Thursday, January 13, 2011

Short Review of The Final Solution by Michael Chabon

Michael Chabon is an unapologetic nerd, which is one of the things that makes his work so likeable to me. He wins a Pulitzer Prize for a piece of historical fiction about two friends during the golden age of comics, and follows that audacious victory by writing a piece of Sherlock Holmes fan fiction that's barely long enough to be called a novel. So he publishes it as "A Story of Detection."

Unfortunately, it doesn't work for me. Chabon's gift for long, eloquently crafted sentences and his prediliction for shifting perspectives get in the way of an otherwise great little yarn.

I never expect sparse prose from Chabon, nor do I think a short story can't sustain stylistic flair, but as a subjective reader, I feel the story slipping away from me.

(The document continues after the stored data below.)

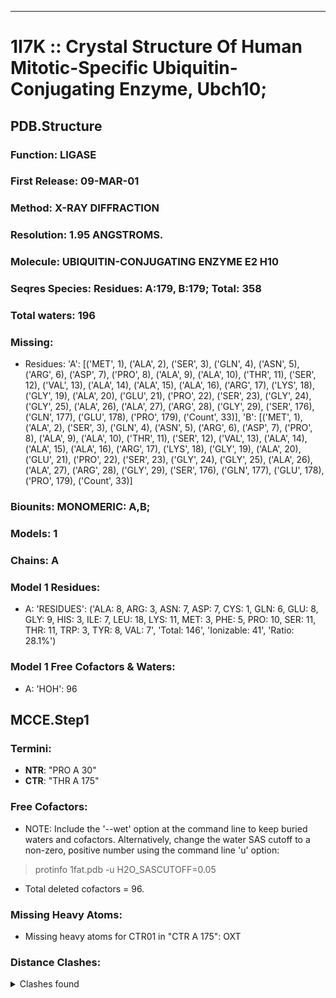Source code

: ---
# 1I7K :: Crystal Structure Of Human Mitotic-Specific Ubiquitin-Conjugating Enzyme, Ubch10;
## PDB.Structure
### Function: LIGASE
### First Release: 09-MAR-01
### Method: X-RAY DIFFRACTION
### Resolution: 1.95 ANGSTROMS.
### Molecule: UBIQUITIN-CONJUGATING ENZYME E2 H10
### Seqres Species: Residues: A:179, B:179; Total: 358
### Total waters: 196
### Missing:
  - Residues:
 'A': [('MET', 1), ('ALA', 2), ('SER', 3), ('GLN', 4), ('ASN', 5), ('ARG', 6), ('ASP', 7), ('PRO', 8), ('ALA', 9), ('ALA', 10), ('THR', 11), ('SER', 12), ('VAL', 13), ('ALA', 14), ('ALA', 15), ('ALA', 16), ('ARG', 17), ('LYS', 18), ('GLY', 19), ('ALA', 20), ('GLU', 21), ('PRO', 22), ('SER', 23), ('GLY', 24), ('GLY', 25), ('ALA', 26), ('ALA', 27), ('ARG', 28), ('GLY', 29), ('SER', 176), ('GLN', 177), ('GLU', 178), ('PRO', 179), ('Count', 33)],
 'B': [('MET', 1), ('ALA', 2), ('SER', 3), ('GLN', 4), ('ASN', 5), ('ARG', 6), ('ASP', 7), ('PRO', 8), ('ALA', 9), ('ALA', 10), ('THR', 11), ('SER', 12), ('VAL', 13), ('ALA', 14), ('ALA', 15), ('ALA', 16), ('ARG', 17), ('LYS', 18), ('GLY', 19), ('ALA', 20), ('GLU', 21), ('PRO', 22), ('SER', 23), ('GLY', 24), ('GLY', 25), ('ALA', 26), ('ALA', 27), ('ARG', 28), ('GLY', 29), ('SER', 176), ('GLN', 177), ('GLU', 178), ('PRO', 179), ('Count', 33)]

### Biounits: MONOMERIC: A,B;
### Models: 1
### Chains: A
### Model 1 Residues:
  - A:
 'RESIDUES': ('ALA: 8, ARG: 3, ASN: 7, ASP: 7, CYS: 1, GLN: 6, GLU: 8, GLY: 9, HIS: 3, ILE: 7, LEU: 18, LYS: 11, MET: 3, PHE: 5, PRO: 10, SER: 11, THR: 11, TRP: 3, TYR: 8, VAL: 7', 'Total: 146', 'Ionizable: 41',
              'Ratio: 28.1%')

### Model 1 Free Cofactors & Waters:
  - A:
 'HOH': 96

## MCCE.Step1
### Termini:
 - <strong>NTR</strong>: "PRO A  30"
 - <strong>CTR</strong>: "THR A 175"

### Free Cofactors:
  - NOTE: Include the '--wet' option at the command line to keep buried waters and cofactors. Alternatively, change the water SAS cutoff to a non-zero, positive number using the command line 'u' option:
  > protinfo 1fat.pdb -u H2O_SASCUTOFF=0.05
  - Total deleted cofactors = 96.

### Missing Heavy Atoms:
  -    Missing heavy atoms for CTR01 in "CTR A 175":   OXT

### Distance Clashes:
<details><summary>Clashes found</summary>

- d= 1.52: " CA  NTR A  30" to " CB  PRO A  30"
- d= 1.48: " N   NTR A  30" to " CD  PRO A  30"

</details>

There are reasons for the rules that govern genre fiction. Generally, if you write a detective story, it is best to use first person or, at the very least, to limit the perspective to one main character. This creates a sense of immediacy, a feeling of immersion, and a focus that you need for that edge-of-the-seat effect and that sense of epiphany at the solution.

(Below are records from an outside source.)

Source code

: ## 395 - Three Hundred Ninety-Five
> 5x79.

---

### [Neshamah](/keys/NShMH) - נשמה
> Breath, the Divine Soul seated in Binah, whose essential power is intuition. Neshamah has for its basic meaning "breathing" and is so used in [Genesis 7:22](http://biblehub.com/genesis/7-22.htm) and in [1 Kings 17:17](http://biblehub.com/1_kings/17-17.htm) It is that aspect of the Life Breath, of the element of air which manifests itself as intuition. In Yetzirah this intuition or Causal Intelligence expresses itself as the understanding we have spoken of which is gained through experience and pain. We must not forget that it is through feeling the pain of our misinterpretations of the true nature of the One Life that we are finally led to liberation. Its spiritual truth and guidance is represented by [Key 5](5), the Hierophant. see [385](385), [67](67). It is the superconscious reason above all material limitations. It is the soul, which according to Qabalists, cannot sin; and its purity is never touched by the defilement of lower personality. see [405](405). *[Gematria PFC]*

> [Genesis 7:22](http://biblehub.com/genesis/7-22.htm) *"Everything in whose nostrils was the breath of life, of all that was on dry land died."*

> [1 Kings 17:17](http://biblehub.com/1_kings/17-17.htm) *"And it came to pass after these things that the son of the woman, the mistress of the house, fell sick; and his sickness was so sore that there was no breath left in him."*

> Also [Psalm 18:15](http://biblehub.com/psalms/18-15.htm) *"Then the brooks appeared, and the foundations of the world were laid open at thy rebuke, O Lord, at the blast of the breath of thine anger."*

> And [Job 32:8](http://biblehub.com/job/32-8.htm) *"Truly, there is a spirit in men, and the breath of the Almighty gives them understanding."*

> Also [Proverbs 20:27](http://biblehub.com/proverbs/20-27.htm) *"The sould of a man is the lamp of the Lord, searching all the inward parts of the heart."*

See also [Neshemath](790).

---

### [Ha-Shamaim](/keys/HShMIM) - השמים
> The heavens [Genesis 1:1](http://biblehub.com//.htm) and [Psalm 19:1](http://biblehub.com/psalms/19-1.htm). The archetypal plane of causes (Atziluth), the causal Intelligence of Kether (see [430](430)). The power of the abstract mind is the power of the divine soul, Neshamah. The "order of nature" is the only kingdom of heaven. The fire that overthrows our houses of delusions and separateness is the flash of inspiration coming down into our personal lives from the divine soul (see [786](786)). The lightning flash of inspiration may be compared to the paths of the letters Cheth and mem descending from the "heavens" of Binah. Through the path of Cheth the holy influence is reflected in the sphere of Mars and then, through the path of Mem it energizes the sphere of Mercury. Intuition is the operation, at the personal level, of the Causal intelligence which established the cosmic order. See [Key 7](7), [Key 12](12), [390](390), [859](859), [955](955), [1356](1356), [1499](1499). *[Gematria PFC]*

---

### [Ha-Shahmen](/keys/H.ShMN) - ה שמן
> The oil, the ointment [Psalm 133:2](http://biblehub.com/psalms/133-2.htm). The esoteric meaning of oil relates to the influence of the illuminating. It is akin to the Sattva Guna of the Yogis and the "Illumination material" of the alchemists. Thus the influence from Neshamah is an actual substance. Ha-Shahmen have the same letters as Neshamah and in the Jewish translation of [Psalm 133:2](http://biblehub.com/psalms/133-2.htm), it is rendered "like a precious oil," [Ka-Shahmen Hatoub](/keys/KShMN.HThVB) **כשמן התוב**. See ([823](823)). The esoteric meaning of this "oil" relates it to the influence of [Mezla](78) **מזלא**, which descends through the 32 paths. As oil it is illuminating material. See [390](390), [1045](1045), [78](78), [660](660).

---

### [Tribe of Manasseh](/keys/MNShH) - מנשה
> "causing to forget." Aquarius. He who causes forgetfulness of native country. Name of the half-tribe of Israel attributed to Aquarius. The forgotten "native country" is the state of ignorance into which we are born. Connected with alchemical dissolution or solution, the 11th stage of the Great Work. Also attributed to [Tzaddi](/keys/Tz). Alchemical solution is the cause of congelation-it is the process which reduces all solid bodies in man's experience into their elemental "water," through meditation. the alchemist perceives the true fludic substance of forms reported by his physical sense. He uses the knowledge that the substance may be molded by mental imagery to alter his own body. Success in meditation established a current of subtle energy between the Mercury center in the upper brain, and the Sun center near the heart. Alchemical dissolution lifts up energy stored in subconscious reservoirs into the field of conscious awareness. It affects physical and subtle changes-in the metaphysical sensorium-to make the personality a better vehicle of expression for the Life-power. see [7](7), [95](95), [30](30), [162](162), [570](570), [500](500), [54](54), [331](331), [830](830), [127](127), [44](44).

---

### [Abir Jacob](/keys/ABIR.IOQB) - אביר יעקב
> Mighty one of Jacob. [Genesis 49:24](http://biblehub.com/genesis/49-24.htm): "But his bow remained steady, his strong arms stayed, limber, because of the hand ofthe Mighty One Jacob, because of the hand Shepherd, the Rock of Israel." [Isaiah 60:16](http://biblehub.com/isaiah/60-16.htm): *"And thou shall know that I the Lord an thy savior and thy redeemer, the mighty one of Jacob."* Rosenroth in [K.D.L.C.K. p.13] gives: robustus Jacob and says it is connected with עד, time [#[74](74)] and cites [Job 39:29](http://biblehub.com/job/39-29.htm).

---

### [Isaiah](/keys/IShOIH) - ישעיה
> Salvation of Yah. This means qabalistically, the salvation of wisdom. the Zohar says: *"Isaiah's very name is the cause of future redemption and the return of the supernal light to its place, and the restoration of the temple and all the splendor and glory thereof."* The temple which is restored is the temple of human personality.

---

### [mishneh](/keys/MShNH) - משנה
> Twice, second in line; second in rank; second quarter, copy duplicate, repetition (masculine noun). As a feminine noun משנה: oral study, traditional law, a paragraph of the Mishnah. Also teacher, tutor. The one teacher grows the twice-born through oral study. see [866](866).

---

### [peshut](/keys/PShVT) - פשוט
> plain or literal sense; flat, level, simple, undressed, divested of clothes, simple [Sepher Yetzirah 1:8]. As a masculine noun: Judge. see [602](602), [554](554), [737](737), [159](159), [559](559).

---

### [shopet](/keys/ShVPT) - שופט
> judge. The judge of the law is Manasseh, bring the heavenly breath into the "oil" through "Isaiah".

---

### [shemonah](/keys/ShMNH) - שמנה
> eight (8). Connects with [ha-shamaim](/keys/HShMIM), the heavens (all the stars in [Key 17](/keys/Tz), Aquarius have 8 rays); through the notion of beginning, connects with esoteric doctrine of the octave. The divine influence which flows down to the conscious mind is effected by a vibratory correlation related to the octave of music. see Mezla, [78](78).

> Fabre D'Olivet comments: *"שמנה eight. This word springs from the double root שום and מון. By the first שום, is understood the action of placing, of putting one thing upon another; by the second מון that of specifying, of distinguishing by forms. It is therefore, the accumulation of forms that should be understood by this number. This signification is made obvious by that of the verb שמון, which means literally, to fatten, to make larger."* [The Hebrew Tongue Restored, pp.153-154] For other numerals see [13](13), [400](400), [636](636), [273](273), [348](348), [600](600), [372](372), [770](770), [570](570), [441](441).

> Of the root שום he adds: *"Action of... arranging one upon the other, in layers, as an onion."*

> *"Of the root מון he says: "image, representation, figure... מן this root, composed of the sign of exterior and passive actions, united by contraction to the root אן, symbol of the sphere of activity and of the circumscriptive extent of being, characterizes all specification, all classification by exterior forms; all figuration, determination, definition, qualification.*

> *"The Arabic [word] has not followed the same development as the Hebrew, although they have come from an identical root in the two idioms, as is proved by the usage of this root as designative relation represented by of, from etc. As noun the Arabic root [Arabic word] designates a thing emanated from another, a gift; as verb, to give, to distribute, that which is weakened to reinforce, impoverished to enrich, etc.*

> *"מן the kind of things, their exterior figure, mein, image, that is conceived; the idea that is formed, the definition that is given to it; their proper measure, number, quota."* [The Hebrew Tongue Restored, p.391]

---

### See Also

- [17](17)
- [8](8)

Chabon's changes in perspective bother me. Each one happens quickly, without warning, and they do not remain in play long enough to engage me. I feel that the climax loses its gravity because of one such change. Just as I adjust to the inside of the head of an unconventional character, the section ends, the tension releases, and the story is over before I have a chance to care.

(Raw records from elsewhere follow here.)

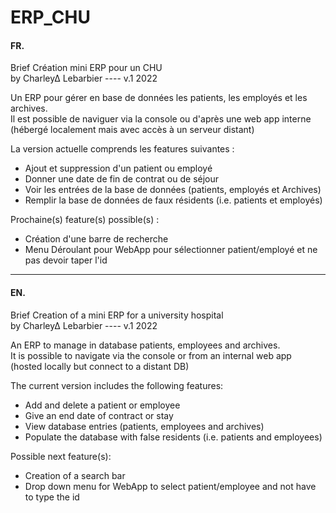 # ERP_CHU

#### FR.
Brief Création mini ERP pour un CHU                      
by Charley∆ Lebarbier ---- v.1 2022
   
Un ERP pour gérer en base de données les patients, les employés et les archives.  
Il est possible de naviguer via la console ou d'après une web app interne (hébergé localement mais avec accès à un serveur distant)  

La version actuelle comprends les features suivantes :  
- Ajout et suppression d'un patient ou employé  
- Donner une date de fin de contrat ou de séjour
- Voir les entrées de la base de données (patients, employés et Archives)  
- Remplir la base de données de faux résidents (i.e. patients et employés)  

Prochaine(s) feature(s) possible(s) :  
- Création d'une barre de recherche
- Menu Déroulant pour WebApp pour sélectionner patient/employé et ne pas devoir taper l'id

------

#### EN.

Brief Creation of a mini ERP for a university hospital                      
by Charley∆ Lebarbier ---- v.1 2022
   

An ERP to manage in database patients, employees and archives.  
It is possible to navigate via the console or from an internal web app (hosted locally but connect to a distant DB)  

The current version includes the following features:  
- Add and delete a patient or employee  
- Give an end date of contract or stay
- View database entries (patients, employees and archives)  
- Populate the database with false residents (i.e. patients and employees)  

Possible next feature(s):  
- Creation of a search bar
- Drop down menu for WebApp to select patient/employee and not have to type the id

There's also a reason I typically see short sentences in detective stories. Detectives are fact-oriented. The emotional and artistic movements of a detective story usually flow from an interest in the facts. While this is another rule that can be well-broken, The Final Solution suffers for it, at least in the heart of this reader. Long sentences seem wasteful, excessive, and distracting. The facts and bits of information that are so central to the solution of a story get fluffed, obscured, and blunted by long sentences.

That Chabon is the master of the sentence, and a powerful storyteller, remains clear to me. I just feel that The Final Solution broke rules to its own detriment, where Chabon's other work seems to benefit from the same gestures. So I won't say The Final Solution wasn't a good book. All I can say is that, as a reader and fan, it didn't work for me.